↓↓↓

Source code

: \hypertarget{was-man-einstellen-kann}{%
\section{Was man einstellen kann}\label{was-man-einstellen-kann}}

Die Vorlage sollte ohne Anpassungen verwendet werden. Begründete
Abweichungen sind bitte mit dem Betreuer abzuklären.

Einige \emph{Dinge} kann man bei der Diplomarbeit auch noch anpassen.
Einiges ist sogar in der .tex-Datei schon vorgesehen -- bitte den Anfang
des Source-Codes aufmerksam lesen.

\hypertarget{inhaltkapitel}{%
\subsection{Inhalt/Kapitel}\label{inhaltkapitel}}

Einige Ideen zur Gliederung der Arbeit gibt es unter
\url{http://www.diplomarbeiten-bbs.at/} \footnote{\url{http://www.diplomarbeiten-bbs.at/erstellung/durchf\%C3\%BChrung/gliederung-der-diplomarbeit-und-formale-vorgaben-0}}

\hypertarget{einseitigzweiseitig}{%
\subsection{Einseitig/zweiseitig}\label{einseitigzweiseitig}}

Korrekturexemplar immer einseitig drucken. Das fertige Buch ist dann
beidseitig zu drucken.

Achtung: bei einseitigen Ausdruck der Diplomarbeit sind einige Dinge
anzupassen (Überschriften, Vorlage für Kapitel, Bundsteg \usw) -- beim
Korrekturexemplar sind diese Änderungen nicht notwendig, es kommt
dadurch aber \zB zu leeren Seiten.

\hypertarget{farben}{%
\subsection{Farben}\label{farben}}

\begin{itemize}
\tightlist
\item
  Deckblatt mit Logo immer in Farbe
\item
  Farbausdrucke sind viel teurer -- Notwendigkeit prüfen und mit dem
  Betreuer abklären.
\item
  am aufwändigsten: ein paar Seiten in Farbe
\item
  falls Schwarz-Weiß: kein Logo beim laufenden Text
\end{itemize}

↑↑↑
↓↓↓

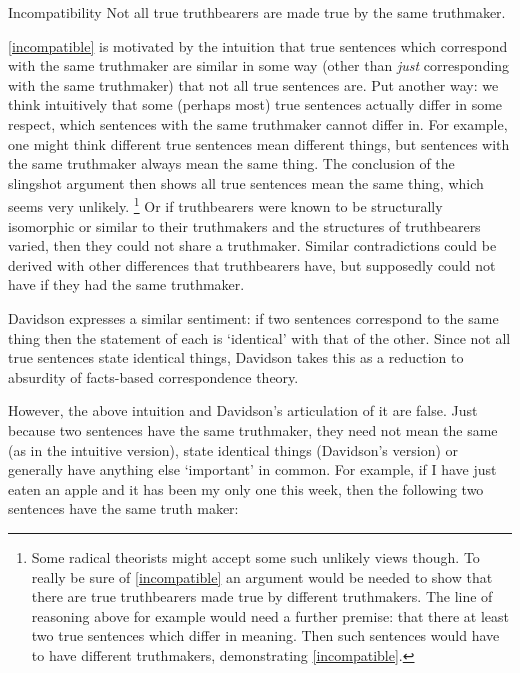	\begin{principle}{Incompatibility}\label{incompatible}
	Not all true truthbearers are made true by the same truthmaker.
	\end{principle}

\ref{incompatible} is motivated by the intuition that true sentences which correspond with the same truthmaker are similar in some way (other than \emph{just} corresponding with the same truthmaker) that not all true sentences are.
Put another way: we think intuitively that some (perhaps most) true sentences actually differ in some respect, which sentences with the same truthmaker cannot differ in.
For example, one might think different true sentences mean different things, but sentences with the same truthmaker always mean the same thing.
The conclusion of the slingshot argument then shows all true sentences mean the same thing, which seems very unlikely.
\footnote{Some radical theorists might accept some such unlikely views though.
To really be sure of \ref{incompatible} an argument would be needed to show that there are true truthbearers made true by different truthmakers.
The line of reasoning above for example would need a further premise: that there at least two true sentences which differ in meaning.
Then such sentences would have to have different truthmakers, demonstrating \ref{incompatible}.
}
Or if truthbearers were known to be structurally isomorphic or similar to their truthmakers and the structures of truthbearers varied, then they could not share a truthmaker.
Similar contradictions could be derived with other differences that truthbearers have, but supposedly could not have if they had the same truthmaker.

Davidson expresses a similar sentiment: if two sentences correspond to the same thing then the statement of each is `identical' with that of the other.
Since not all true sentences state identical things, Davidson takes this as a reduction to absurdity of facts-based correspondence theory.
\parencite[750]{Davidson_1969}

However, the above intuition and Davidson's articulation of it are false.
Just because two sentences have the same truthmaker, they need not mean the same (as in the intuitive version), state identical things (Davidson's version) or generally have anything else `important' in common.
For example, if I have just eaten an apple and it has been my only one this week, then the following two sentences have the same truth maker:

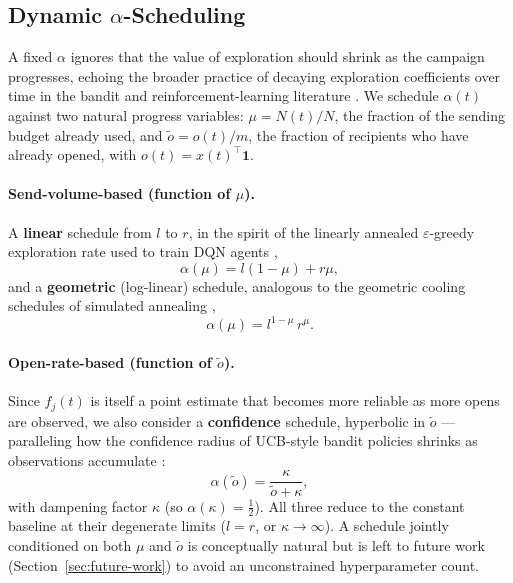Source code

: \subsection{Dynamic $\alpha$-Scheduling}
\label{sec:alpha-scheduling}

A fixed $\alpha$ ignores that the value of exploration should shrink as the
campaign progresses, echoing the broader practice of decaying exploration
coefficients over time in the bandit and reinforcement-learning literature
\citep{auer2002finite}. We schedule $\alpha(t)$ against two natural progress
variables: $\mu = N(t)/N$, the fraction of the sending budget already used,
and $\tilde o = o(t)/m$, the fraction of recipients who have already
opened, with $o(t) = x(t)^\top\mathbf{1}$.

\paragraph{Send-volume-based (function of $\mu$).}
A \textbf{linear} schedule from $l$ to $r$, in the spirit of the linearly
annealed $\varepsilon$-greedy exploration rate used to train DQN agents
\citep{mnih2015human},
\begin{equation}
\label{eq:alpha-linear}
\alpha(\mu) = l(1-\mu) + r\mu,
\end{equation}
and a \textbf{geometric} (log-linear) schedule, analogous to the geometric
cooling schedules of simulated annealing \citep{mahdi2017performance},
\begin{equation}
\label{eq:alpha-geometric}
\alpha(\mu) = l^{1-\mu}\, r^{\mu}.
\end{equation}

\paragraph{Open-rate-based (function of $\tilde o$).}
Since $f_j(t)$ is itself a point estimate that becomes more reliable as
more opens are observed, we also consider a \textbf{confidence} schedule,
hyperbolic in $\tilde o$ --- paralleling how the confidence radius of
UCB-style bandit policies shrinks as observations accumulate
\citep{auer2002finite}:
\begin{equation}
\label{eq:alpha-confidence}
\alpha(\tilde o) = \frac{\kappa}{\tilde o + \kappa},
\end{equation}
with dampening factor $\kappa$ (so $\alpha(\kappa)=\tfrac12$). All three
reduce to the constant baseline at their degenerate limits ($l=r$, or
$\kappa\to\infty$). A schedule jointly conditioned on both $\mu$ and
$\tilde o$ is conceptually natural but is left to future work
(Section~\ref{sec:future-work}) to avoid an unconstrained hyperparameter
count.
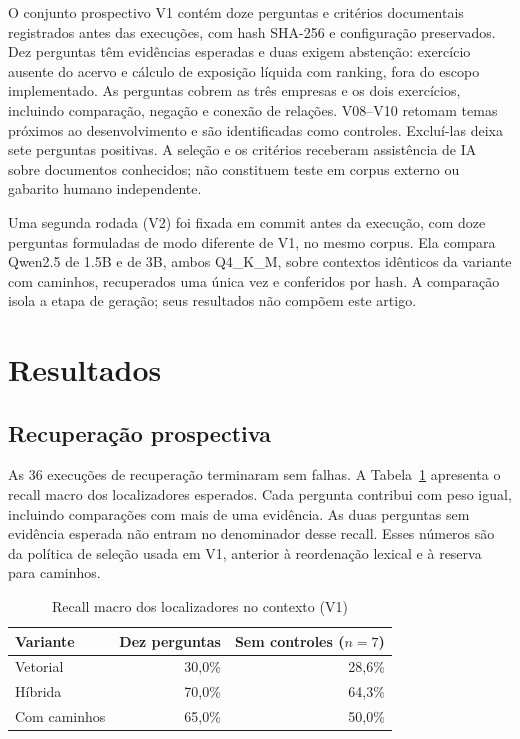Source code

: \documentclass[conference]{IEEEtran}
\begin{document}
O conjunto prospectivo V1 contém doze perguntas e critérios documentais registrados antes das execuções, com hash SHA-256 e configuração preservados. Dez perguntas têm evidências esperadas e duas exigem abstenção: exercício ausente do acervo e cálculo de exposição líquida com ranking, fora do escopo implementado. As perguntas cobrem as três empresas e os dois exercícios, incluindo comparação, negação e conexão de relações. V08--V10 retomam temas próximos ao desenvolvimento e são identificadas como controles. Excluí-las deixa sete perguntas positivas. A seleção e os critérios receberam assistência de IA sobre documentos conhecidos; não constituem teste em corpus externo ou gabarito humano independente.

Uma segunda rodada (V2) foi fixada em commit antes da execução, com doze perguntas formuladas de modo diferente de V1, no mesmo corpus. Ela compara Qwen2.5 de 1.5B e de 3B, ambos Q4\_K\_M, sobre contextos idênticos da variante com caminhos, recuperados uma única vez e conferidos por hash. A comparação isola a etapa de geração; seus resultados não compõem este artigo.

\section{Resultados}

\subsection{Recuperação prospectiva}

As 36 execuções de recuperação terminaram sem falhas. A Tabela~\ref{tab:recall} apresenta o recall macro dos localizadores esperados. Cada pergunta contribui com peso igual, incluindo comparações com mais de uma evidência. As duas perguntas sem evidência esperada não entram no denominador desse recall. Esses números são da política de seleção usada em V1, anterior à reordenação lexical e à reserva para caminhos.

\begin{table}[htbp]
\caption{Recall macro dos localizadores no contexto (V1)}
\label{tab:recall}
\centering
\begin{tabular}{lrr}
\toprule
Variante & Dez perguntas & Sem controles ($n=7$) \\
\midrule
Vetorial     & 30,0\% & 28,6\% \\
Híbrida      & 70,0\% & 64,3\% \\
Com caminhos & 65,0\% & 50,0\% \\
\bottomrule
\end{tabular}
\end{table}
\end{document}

↑↑↑
↓↓↓

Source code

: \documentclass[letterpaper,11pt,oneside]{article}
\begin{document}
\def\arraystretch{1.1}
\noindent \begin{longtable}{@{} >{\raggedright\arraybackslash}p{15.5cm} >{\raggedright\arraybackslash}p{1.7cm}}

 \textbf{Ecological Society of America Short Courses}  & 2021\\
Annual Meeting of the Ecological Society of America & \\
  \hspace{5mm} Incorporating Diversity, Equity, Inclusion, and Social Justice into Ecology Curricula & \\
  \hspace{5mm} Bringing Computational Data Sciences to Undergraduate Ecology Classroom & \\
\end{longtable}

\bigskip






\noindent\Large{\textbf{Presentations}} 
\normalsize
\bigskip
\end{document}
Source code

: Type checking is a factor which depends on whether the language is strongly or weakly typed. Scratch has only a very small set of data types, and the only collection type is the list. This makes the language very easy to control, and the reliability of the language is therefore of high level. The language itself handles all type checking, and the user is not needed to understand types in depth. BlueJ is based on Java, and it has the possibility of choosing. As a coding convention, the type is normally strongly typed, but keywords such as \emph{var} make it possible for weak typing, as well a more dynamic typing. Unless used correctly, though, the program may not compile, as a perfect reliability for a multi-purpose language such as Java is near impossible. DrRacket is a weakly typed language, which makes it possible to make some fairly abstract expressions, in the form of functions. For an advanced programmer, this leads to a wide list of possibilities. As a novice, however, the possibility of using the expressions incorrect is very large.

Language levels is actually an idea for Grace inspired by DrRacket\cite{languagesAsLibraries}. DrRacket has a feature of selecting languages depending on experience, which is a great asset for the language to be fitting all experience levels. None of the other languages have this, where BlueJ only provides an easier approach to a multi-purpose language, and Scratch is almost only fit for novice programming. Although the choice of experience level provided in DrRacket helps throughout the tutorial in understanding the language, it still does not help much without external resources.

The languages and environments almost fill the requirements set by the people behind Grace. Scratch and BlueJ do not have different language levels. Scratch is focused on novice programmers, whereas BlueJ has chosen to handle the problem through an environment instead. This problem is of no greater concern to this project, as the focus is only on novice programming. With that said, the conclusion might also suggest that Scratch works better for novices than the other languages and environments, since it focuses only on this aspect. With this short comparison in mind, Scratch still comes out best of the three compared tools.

↑↑↑

*REQUIREMENT*. Retrieve all lines from the data that contain the string "localizadores".

*WRITTEN SOLUTION*.
As 36 execuções de recuperação terminaram sem falhas. A Tabela~\ref{tab:recall} apresenta o recall macro dos localizadores esperados. Cada pergunta contribui com peso igual, incluindo comparações com mais de uma evidência. As duas perguntas sem evidência esperada não entram no denominador desse recall. Esses números são da política de seleção usada em V1, anterior à reordenação lexical e à reserva para caminhos.
\caption{Recall macro dos localizadores no contexto (V1)}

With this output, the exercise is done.